Records contained in a dataset
====================

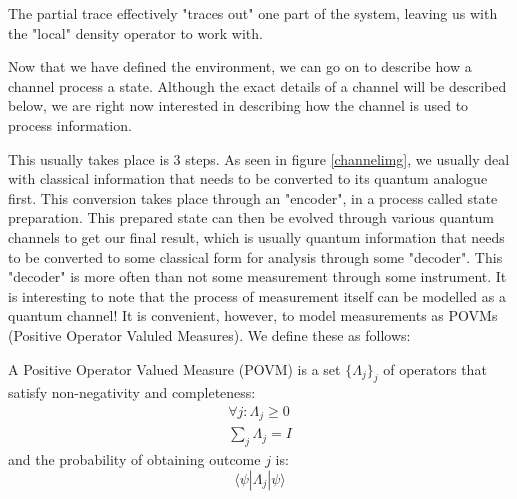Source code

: The partial trace effectively "traces out" one part of the system, leaving us with the "local" density operator to work with.

Now that we have defined the environment, we can go on to describe how a channel process a state. Although
the exact details of a channel will be described below, we are right now interested in describing how
the channel is used to process information.

This usually takes place is 3 steps. As seen in figure \ref{channelimg}, we usually deal with classical
information that needs to be converted to its quantum analogue first. This conversion takes place
through an "encoder", in a process called state preparation. This prepared state can then be evolved
through various quantum channels to get our final result, which is usually quantum information that
needs to be converted to some classical form for analysis through some "decoder". This "decoder" is
more often than not some measurement through some instrument. It is interesting to note that the process
of measurement itself can be modelled as a quantum channel! It is convenient, however, to model
measurements as POVMs (Positive Operator Valuled Measures). We define these as follows:

\begin{definition}[POVM]
    A Positive Operator Valued Measure (POVM) is a set $\{\Lambda_j\}_j$ of operators that satisfy
    non-negativity and completeness:
    \begin{align*}
        \forall j : \Lambda_j \geq 0 \\
        \displaystyle\sum_{j} \Lambda_j = I
    \end{align*}
    and the probability of obtaining outcome $j$ is:
    \begin{equation*}
        \langle \psi | \Lambda_j | \psi \rangle
    \end{equation*}
\end{definition}

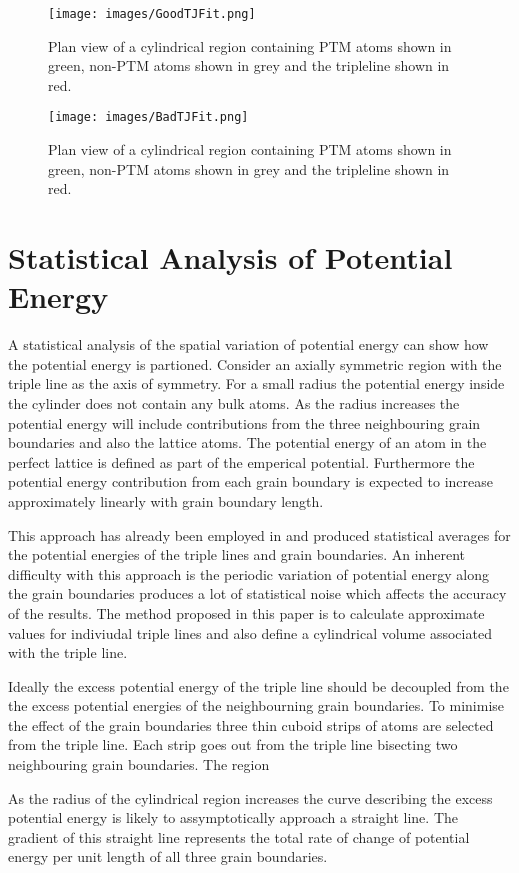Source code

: \documentclass[12pt,a4paper]{book}
\begin{document}
\begin{figure}
	\texttt{[image: images/GoodTJFit.png]} 
	\caption{Plan view of a cylindrical region containing PTM atoms shown in green, non-PTM atoms shown in grey and the tripleline shown in red.}
\end{figure}
\begin{figure}
	\texttt{[image: images/BadTJFit.png]} 
	\caption{Plan view of a cylindrical region containing PTM atoms shown in green, non-PTM atoms shown in grey and the tripleline shown in red.}
\end{figure}
\section{Statistical Analysis of Potential Energy}

A statistical analysis of the spatial variation of potential energy can show how the potential energy is partioned. Consider an axially symmetric region with the triple line as the axis of symmetry. For a small radius the potential energy inside the cylinder does not contain any bulk atoms. As the radius increases the potential energy will include contributions from the three neighbouring grain boundaries and also the lattice atoms. The potential energy of an atom in the perfect lattice is defined as part of the emperical potential. Furthermore the potential energy contribution from each grain boundary is expected to increase approximately linearly with grain boundary length.

This approach has already been employed in \citep{Srinivasan1999}   
and produced statistical averages for the potential energies of the triple lines and grain boundaries. An inherent difficulty with this approach is the periodic variation of potential energy along the grain boundaries produces a lot of statistical noise which affects the accuracy of the results. The method proposed in this paper is to calculate approximate values for indiviudal triple lines and also define a cylindrical volume associated with the triple line.

Ideally the excess potential energy of the triple line should be decoupled from the the excess potential energies of the neighbourning grain boundaries. To minimise the effect of the grain boundaries three thin cuboid strips of atoms are selected from the triple line. Each strip goes out from the triple line bisecting two neighbouring grain boundaries. The region  


As the radius of the cylindrical region increases the curve describing the excess potential energy is likely to assymptotically approach a straight line. The gradient of this straight line represents the total rate of change of potential energy per unit length of all three grain boundaries. 
\end{document}
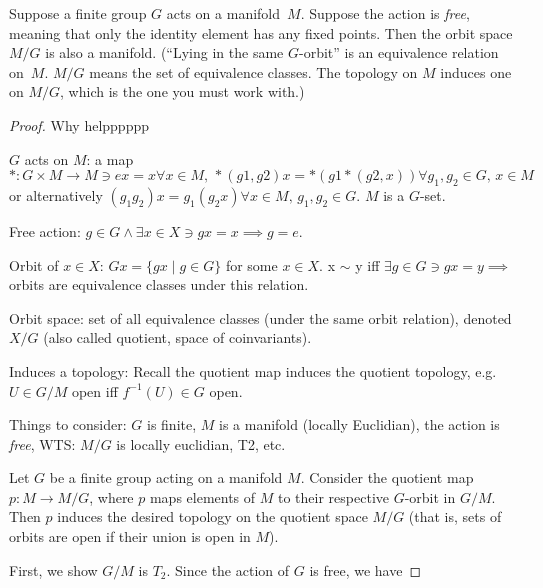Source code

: \begin{problem}
        Suppose a finite group $G$ acts on a manifold~$M$.  Suppose
    the action is \textit{free}, meaning that only the identity
    element has any fixed points.  Then the orbit space $M/G$ is
    also a manifold.  (``Lying in the same $G$-orbit'' is an
    equivalence relation on~$M$.  $M/G$ means the set of equivalence
    classes.  The topology on $M$ induces one on $M/G$, which
    is the one you must work with.)
\end{problem}
\begin{proof}
    Why helpppppp

    $G$ acts on $M$: a map $*:G \times M \to M \ni ex=x \forall x \in M, \, *(g1,g2)x=*(g1*(g2,x)) \forall g_1,g_2 \in G, \, x \in M$ or alternatively $(g_1g_2)x=g_1(g_2x) \forall x \in M, \, g_1, g_2 \in G.$ $M$ is a $G$-set. 

    Free action: $g \in G \land \exists x \in X \ni gx=x \implies g=e.$

    Orbit of $x \in X$: $Gx = \{ gx \mid g \in G \}$ for some $x \in X$. x $\sim$ y iff $\exists g \in G \ni gx=y \implies$ orbits are equivalence classes under this relation. 

    Orbit space: set of all equivalence classes (under the same orbit relation), denoted $X/G$ (also called quotient, space of coinvariants).

    Induces a topology: Recall the quotient map induces the quotient topology, e.g. $U \in G/M$ open iff $f^{-1}(U) \in G$ open.

    Things to consider: $G$ is finite, $M$ is a manifold (locally Euclidian), the action is  \textit{free}, WTS: $M/G$ is locally euclidian, T2, etc.
    \vspace{5mm}

    Let $G$ be a finite group acting on a manifold $M$. Consider the quotient map $p:M \to M/G$, where $p$ maps elements of $M$ to their respective $G$-orbit in $G/M$. Then $p$ induces the desired topology on the quotient space $M/G$ (that is, sets of orbits are open if their union is open in $M$). 

    First, we show $G/M$ is $T_2$.
    Since the action of $G$ is free, we have
\end{proof}

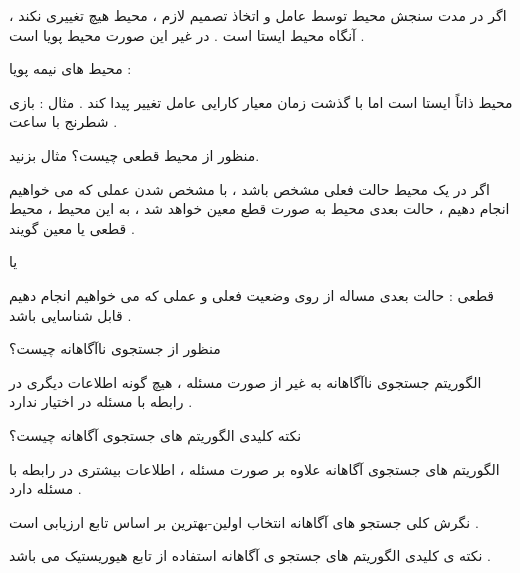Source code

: \documentclass[12pt]{article}
\begin{document}
\begin{tcolorbox}
\noindent
اگر در مدت سنجش محیط توسط عامل و اتخاذ تصمیم لازم ، محیط هیچ تغییری نکند ، آنگاه محیط ایستا است . در غیر این صورت محیط پویا است .

\noindent
محیط های نیمه پویا :

\noindent
محیط ذاتاً ایستا است اما با گذشت زمان معیار کارایی عامل تغییر پیدا کند . مثال : بازی شطرنج با ساعت .
\end{tcolorbox}


\vspace{20pt}
\noindent
منظور از محیط قطعی چیست؟ مثال بزنید.


\begin{tcolorbox}
\noindent
اگر در یک محیط حالت فعلی مشخص باشد ، با مشخص شدن عملی که می خواهیم انجام دهیم ، حالت بعدی محیط به صورت قطع معین خواهد شد ، به این محیط ، محیط قطعی یا معین گویند .

\vspace{20pt}
یا
\vspace{20pt}

\noindent
قطعی
 :
	حالت بعدی مساله از روی وضعیت فعلی و عملی که می خواهیم انجام دهیم قابل شناسایی باشد .
	
\end{tcolorbox}





\newpage
\vspace{20pt}
\noindent
منظور از جستجوی ناآگاهانه چیست؟




\begin{tcolorbox}
الگوریتم جستجوی ناآگاهانه به غیر از صورت مسئله ، هیچ گونه اطلاعات دیگری در رابطه با مسئله در اختیار ندارد .
\end{tcolorbox}


\vspace{20pt}
\noindent
نکته کلیدی الگوریتم های جستجوی آگاهانه چیست؟




\begin{tcolorbox}
الگوریتم های جستجوی آگاهانه علاوه بر صورت مسئله ، اطلاعات بیشتری در رابطه با مسئله دارد .


نگرش کلی جستجو های آگاهانه انتخاب اولین-بهترین 
بر اساس تابع ارزیابی است .
\end{tcolorbox}


\begin{tcolorbox}
نکته ی کلیدی الگوریتم های جستجو ی آگاهانه استفاده از تابع هیوریستیک می باشد .
\end{tcolorbox}
\end{document}
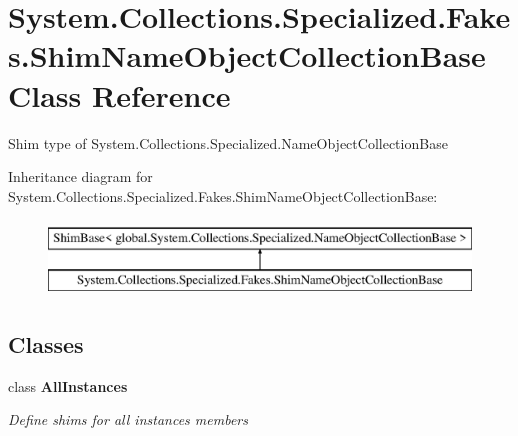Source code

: \hypertarget{class_system_1_1_collections_1_1_specialized_1_1_fakes_1_1_shim_name_object_collection_base}{\section{System.\-Collections.\-Specialized.\-Fakes.\-Shim\-Name\-Object\-Collection\-Base Class Reference}
\label{class_system_1_1_collections_1_1_specialized_1_1_fakes_1_1_shim_name_object_collection_base}
}


Shim type of System.\-Collections.\-Specialized.\-Name\-Object\-Collection\-Base 


Inheritance diagram for System.\-Collections.\-Specialized.\-Fakes.\-Shim\-Name\-Object\-Collection\-Base\-:\begin{figure}[H]
\begin{center}
\leavevmode
\includegraphics[height=2.000000cm]{class_system_1_1_collections_1_1_specialized_1_1_fakes_1_1_shim_name_object_collection_base}
\end{center}
\end{figure}
\subsection*{Classes}
\begin{DoxyCompactItemize}
\item 
class {\bfseries All\-Instances}
\begin{DoxyCompactList}\small\item\em Define shims for all instances members\end{DoxyCompactList}\end{DoxyCompactItemize}

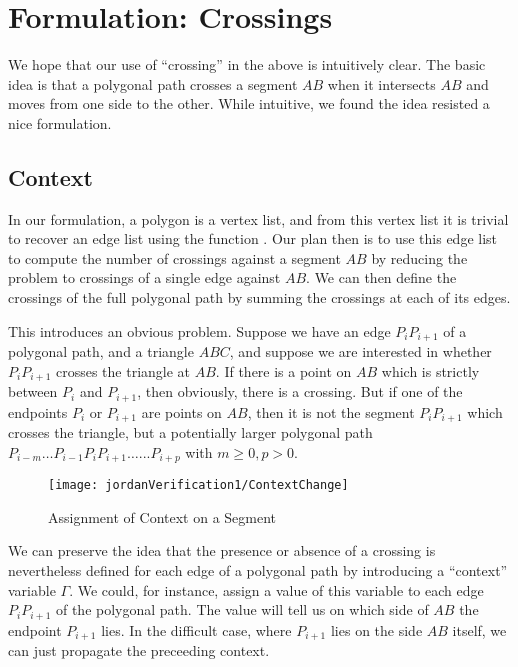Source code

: 
\section{Formulation: Crossings}
We hope that our use of ``crossing'' in the above is intuitively clear. The basic idea is that a polygonal path crosses a segment $AB$ when it intersects $AB$ and moves from one side to the other. While intuitive, we found the idea resisted a nice formulation.

\subsection{Context}
In our formulation, a polygon is a vertex list, and from this vertex list it is trivial to recover an edge list using the function . Our plan then is to use this edge list to compute the number of crossings against a segment $AB$ by reducing the problem to crossings of a single edge against $AB$. We can then define the crossings of the full polygonal path by summing the crossings at each of its edges. 

This introduces an obvious problem. Suppose we have an edge $P_iP_{i+1}$ of a polygonal path, and a triangle $ABC$, and suppose we are interested in whether $P_iP_{i+1}$ crosses the triangle at $AB$. If there is a point on $AB$ which is strictly between $P_i$ and $P_{i+1}$, then obviously, there is a crossing. But if one of the endpoints $P_{i}$ or $P_{i+1}$ are points on $AB$, then it is not the segment $P_iP_{i+1}$ which crosses the triangle, but a potentially larger polygonal path $P_{i-m}\ldots P_{i-1}P_iP_{i+1}\ldots...P_{i+p}$ with $m \geq 0, p > 0$. 

\begin{figure}
\centering\texttt{[image: jordanVerification1/ContextChange]}
\caption{Assignment of Context on a Segment}
\label{fig:ContextChanges}
\end{figure}

We can preserve the idea that the presence or absence of a crossing is nevertheless defined for each edge of a polygonal path by introducing a  ``context'' variable $\Gamma$. We could, for instance, assign a value of this variable to each edge $P_iP_{i+1}$ of the polygonal path. The value will tell us on which side of $AB$ the endpoint $P_{i+1}$ lies. In the difficult case, where $P_{i+1}$ lies on the side $AB$ itself, we can just propagate the preceeding context.

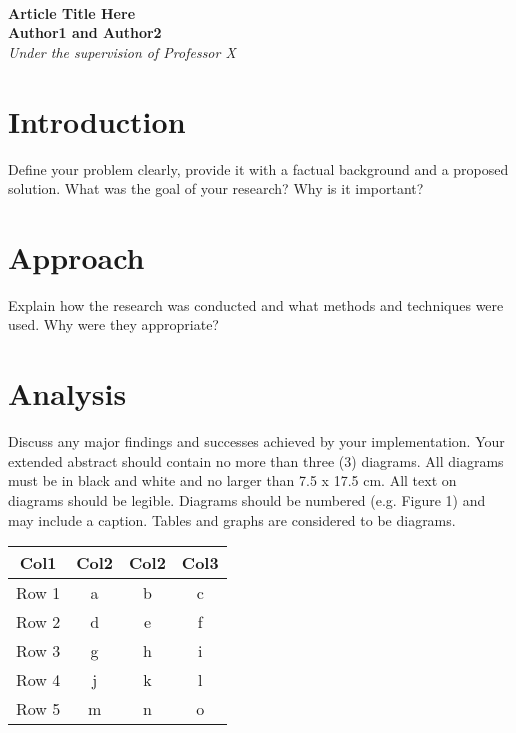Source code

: \documentclass[11pt,a4paper, final, twoside]{article}
\theoremstyle{proposition}
\theoremstyle{definition}
\theoremstyle{remark}
\numberwithin{equation}{section}
\begin{document}



\begin{center}

{\Large \textbf{\\Article Title Here }}\\[5mm]
{\large \textbf{Author1 and Author2}\\[1mm]}
{\normalsize \emph{Under the supervision of Professor X}\\[1mm]}
\end{center}


\section{Introduction}\label{I1}
Define your problem clearly, provide it with a factual background and a proposed solution. What was the goal of your research? Why is it important? \cite {01}

\section{Approach}\label{I2}
Explain how the research was conducted and what methods and techniques were used. Why were they appropriate? \cite {02}

\section{Analysis}\label{I3}
Discuss any major findings and successes achieved by your implementation. \cite {03}
\newline \newline
Your extended abstract should contain no more than three (3) diagrams.  All diagrams must be in black and white and no larger than 7.5 x 17.5 cm.  All text on diagrams should be legible.  Diagrams should be numbered (e.g. Figure 1) and may include a caption.  Tables and graphs are considered to be diagrams. 

\begin{center}
 \begin{tabular}{||c c c c||} 
 \hline
 Col1 & Col2 & Col2 & Col3 \\ [0.5ex] 
 \hline\hline
 Row 1 & a & b & c \\ 
 \hline
 Row 2 & d & e & f \\
 \hline
 Row 3 & g & h & i \\
 \hline
 Row 4 & j & k & l \\
 \hline
 Row 5 & m & n & o \\ [1ex] 
 \hline
\end{tabular}
\end{center}
\end{document}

====================

Work to be completed
If a line above holds the string "quotient", copy it out.

Solution for this exercise
    Orbit space: set of all equivalence classes (under the same orbit relation), denoted $X/G$ (also called quotient, space of coinvariants).
    Induces a topology: Recall the quotient map induces the quotient topology, e.g. $U \in G/M$ open iff $f^{-1}(U) \in G$ open.
    Let $G$ be a finite group acting on a manifold $M$. Consider the quotient map $p:M \to M/G$, where $p$ maps elements of $M$ to their respective $G$-orbit in $G/M$. Then $p$ induces the desired topology on the quotient space $M/G$ (that is, sets of orbits are open if their union is open in $M$). 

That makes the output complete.